Restate word for word the lines that begin the listing and end with the line holding "wiki Security page)".

## [Data to use]
◇ ◇ ◇ ◇

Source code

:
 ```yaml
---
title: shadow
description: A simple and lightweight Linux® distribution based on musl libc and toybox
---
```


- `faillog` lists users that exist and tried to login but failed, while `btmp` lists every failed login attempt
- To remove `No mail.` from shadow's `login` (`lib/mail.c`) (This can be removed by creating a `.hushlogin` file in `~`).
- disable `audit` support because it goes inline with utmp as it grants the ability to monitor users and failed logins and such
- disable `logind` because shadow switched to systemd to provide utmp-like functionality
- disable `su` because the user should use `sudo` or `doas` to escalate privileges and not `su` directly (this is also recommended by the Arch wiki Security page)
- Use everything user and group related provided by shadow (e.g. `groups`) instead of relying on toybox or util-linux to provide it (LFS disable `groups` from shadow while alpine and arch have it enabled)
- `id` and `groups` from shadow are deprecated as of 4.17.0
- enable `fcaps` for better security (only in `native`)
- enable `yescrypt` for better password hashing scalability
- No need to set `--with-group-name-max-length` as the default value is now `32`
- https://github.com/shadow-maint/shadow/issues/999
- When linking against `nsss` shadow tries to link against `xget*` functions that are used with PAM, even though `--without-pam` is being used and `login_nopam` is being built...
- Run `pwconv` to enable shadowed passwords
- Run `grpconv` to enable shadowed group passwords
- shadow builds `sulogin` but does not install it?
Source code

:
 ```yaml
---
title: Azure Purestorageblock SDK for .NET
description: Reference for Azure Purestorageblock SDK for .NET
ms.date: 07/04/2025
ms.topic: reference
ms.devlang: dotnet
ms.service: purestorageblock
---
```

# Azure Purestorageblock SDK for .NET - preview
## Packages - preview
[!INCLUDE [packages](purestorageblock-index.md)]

◇ ◇ ◇ ◇

## [Worked solution]
Source code

:
 ```yaml
---
title: shadow
description: A simple and lightweight Linux® distribution based on musl libc and toybox
---
```


- `faillog` lists users that exist and tried to login but failed, while `btmp` lists every failed login attempt
- To remove `No mail.` from shadow's `login` (`lib/mail.c`) (This can be removed by creating a `.hushlogin` file in `~`).
- disable `audit` support because it goes inline with utmp as it grants the ability to monitor users and failed logins and such
- disable `logind` because shadow switched to systemd to provide utmp-like functionality
- disable `su` because the user should use `sudo` or `doas` to escalate privileges and not `su` directly (this is also recommended by the Arch wiki Security page)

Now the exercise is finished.